At one point, it seemed like I had done too much content on Enugu, but your audience might not think the same. I’ve seen people dare to try something different and end up messing up their platforms. But I’ve also seen people try new things and record phenomenal growth.
Regardless, I know I belong here. Sometimes, seeing my previous works remind me that I’m on the right path. I also have fond memories, like the first time I flew a drone. I visited a community for the first time and told their story. That video was one of my proudest moments. It wasn’t just about the fact that I received great feedback. I was just proud of what I created. So even though I’ve had a lot of challenges, I’ve also experienced so much growth.
How it’s going
Today, I see myself as someone with an eye for stories. A couple of years back, I did not see my life panning out like this. But I’ve always stayed open-minded to growth.
I’ve now become head of content at AfiaTV. It’s exciting because there’s so much coming up, like the fact that we’re launching on DSTV soon. But at the same time, being in charge is daunting. I’m caught in the middle of dedicating my time to my workplace and creating time to make videos. It’s not easy to balance both, so I don’t have as much time for my channel as I once did. I’m still getting used to this. I still want to explore more travel vlogs. I want to cover more places and tell their stories.

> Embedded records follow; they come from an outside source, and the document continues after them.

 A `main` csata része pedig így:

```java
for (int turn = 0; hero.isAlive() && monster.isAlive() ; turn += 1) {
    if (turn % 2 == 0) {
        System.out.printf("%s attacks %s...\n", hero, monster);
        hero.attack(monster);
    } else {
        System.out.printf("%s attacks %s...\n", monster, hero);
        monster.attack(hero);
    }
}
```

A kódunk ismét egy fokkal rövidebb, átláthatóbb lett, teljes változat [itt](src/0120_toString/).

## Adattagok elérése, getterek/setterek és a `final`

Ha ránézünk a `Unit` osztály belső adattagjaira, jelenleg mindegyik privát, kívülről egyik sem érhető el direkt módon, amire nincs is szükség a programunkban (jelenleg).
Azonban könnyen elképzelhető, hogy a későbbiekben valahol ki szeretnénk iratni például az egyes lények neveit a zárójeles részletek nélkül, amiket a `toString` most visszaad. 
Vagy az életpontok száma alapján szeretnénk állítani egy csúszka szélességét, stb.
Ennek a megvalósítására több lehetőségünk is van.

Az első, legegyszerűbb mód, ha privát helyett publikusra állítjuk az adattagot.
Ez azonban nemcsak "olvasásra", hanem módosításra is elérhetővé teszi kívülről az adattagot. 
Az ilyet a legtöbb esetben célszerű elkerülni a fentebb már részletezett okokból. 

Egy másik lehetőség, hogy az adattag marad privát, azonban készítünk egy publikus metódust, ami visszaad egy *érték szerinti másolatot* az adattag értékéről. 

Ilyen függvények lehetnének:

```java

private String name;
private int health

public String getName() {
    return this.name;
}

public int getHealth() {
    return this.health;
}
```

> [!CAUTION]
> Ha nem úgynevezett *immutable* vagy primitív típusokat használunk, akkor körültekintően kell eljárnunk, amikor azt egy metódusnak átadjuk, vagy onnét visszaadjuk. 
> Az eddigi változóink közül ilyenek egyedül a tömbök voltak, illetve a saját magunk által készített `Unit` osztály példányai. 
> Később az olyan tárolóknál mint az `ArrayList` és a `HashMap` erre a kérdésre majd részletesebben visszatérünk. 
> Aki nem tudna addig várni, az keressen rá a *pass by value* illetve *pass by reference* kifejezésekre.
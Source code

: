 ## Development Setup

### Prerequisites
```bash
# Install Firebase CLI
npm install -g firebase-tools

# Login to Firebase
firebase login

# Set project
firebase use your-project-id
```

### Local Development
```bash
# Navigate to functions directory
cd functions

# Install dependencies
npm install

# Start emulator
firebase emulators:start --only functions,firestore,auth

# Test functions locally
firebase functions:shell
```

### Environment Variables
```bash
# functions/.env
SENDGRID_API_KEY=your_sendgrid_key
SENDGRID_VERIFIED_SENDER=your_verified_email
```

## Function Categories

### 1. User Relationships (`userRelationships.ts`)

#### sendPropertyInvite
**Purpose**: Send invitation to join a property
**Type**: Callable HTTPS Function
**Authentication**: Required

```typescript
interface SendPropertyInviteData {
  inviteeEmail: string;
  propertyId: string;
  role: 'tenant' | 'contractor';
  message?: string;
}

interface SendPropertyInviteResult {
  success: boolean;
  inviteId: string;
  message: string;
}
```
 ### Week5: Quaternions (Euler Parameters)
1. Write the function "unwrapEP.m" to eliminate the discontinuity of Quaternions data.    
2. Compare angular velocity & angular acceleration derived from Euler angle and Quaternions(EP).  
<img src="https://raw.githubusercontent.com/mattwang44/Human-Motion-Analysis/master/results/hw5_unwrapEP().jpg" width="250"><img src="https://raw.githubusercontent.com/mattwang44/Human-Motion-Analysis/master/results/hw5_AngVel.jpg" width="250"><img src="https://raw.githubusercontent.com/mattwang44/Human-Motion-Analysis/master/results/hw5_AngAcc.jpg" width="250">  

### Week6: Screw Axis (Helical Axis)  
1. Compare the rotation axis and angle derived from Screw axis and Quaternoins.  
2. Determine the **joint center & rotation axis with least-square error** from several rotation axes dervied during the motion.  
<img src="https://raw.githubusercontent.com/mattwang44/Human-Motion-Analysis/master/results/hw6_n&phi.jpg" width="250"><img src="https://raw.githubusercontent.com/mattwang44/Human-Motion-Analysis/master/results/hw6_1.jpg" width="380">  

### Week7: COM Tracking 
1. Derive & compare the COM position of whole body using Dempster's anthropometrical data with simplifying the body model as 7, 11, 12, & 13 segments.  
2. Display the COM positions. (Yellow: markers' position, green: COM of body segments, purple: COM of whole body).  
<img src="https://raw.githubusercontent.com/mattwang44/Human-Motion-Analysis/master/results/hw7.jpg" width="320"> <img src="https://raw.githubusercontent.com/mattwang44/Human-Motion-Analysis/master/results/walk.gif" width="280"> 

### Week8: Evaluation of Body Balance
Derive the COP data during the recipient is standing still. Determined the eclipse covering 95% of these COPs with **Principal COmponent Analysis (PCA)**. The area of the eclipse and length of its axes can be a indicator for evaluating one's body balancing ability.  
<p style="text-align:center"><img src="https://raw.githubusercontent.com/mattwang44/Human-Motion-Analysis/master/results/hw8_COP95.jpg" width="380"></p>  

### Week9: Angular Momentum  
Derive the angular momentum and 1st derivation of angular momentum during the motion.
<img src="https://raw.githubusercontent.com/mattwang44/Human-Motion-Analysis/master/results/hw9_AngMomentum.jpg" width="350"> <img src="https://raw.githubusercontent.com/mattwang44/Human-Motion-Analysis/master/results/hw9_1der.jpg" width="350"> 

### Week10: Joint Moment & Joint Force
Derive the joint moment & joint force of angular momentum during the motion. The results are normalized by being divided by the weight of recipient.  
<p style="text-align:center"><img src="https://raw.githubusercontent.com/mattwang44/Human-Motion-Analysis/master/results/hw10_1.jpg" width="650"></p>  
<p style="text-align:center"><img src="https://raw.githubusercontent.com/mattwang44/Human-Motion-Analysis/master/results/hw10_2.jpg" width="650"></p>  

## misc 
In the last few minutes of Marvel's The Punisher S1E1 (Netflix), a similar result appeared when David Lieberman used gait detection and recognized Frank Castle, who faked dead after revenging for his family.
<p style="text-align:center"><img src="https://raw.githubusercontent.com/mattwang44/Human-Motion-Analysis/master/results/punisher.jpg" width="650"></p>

But now, it’s a bit scary to travel within Nigeria. My friend was attacked and killed on his way back from a content creation trip. He was buried recently, so the memory is still fresh. Even though I’d like to travel to new places, it’s not safe. There are many stories to tell in Nigeria. We just need it to be safe.
Knowing a niche and sticking to it is a career hack. If I were doing the same thing as everyone else, I probably wouldn’t be where I am now. I found a gap and filled it. Nobody was doing what I did when I started. And the fact that I pioneered something like this gives me an edge today.